Work to complete → The answer must be an exact transcription of every record.

Records supplied →
↓↓↓

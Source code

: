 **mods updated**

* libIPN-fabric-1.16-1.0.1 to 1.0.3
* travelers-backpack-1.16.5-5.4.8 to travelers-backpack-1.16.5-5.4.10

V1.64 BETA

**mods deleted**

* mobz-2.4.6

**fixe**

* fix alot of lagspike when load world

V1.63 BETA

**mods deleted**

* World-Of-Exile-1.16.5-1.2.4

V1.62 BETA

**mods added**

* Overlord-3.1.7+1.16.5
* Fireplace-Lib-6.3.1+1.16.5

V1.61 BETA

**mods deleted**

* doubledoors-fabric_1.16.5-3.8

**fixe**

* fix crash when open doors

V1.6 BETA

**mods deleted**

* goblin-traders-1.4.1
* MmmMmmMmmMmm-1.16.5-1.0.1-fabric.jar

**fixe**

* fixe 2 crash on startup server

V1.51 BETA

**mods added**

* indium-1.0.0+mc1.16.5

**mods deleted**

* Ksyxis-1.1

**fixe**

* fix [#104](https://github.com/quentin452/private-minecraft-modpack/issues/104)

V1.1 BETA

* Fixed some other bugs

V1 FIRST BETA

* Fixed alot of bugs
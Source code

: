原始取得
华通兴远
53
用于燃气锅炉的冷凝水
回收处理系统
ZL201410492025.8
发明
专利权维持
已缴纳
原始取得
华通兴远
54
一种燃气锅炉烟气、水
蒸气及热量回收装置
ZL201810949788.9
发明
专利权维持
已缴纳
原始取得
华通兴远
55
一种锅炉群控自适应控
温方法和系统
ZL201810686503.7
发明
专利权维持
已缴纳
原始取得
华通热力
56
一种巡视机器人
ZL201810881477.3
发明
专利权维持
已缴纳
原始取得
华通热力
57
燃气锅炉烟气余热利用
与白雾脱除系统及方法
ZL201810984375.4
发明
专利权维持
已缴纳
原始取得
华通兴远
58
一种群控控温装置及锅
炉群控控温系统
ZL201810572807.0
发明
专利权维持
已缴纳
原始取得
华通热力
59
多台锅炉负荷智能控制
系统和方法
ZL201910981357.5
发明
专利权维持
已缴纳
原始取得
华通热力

↑↑↑

Answer section →
Source code

: **mods updated**

* libIPN-fabric-1.16-1.0.1 to 1.0.3
* travelers-backpack-1.16.5-5.4.8 to travelers-backpack-1.16.5-5.4.10

V1.64 BETA

**mods deleted**

* mobz-2.4.6

**fixe**

* fix alot of lagspike when load world

V1.63 BETA

**mods deleted**

* World-Of-Exile-1.16.5-1.2.4

V1.62 BETA

**mods added**

* Overlord-3.1.7+1.16.5
* Fireplace-Lib-6.3.1+1.16.5

V1.61 BETA

**mods deleted**

* doubledoors-fabric_1.16.5-3.8

**fixe**

* fix crash when open doors

V1.6 BETA

**mods deleted**

* goblin-traders-1.4.1
* MmmMmmMmmMmm-1.16.5-1.0.1-fabric.jar

**fixe**

* fixe 2 crash on startup server

V1.51 BETA

**mods added**

* indium-1.0.0+mc1.16.5

**mods deleted**

* Ksyxis-1.1

**fixe**

* fix [#104](https://github.com/quentin452/private-minecraft-modpack/issues/104)

V1.1 BETA

* Fixed some other bugs

V1 FIRST BETA

* Fixed alot of bugs
Source code

:原始取得
华通兴远
53
用于燃气锅炉的冷凝水
回收处理系统
ZL201410492025.8
发明
专利权维持
已缴纳
原始取得
华通兴远
54
一种燃气锅炉烟气、水
蒸气及热量回收装置
ZL201810949788.9
发明
专利权维持
已缴纳
原始取得
华通兴远
55
一种锅炉群控自适应控
温方法和系统
ZL201810686503.7
发明
专利权维持
已缴纳
原始取得
华通热力
56
一种巡视机器人
ZL201810881477.3
发明
专利权维持
已缴纳
原始取得
华通热力
57
燃气锅炉烟气余热利用
与白雾脱除系统及方法
ZL201810984375.4
发明
专利权维持
已缴纳
原始取得
华通兴远
58
一种群控控温装置及锅
炉群控控温系统
ZL201810572807.0
发明
专利权维持
已缴纳
原始取得
华通热力
59
多台锅炉负荷智能控制
系统和方法
ZL201910981357.5
发明
专利权维持
已缴纳
原始取得
华通热力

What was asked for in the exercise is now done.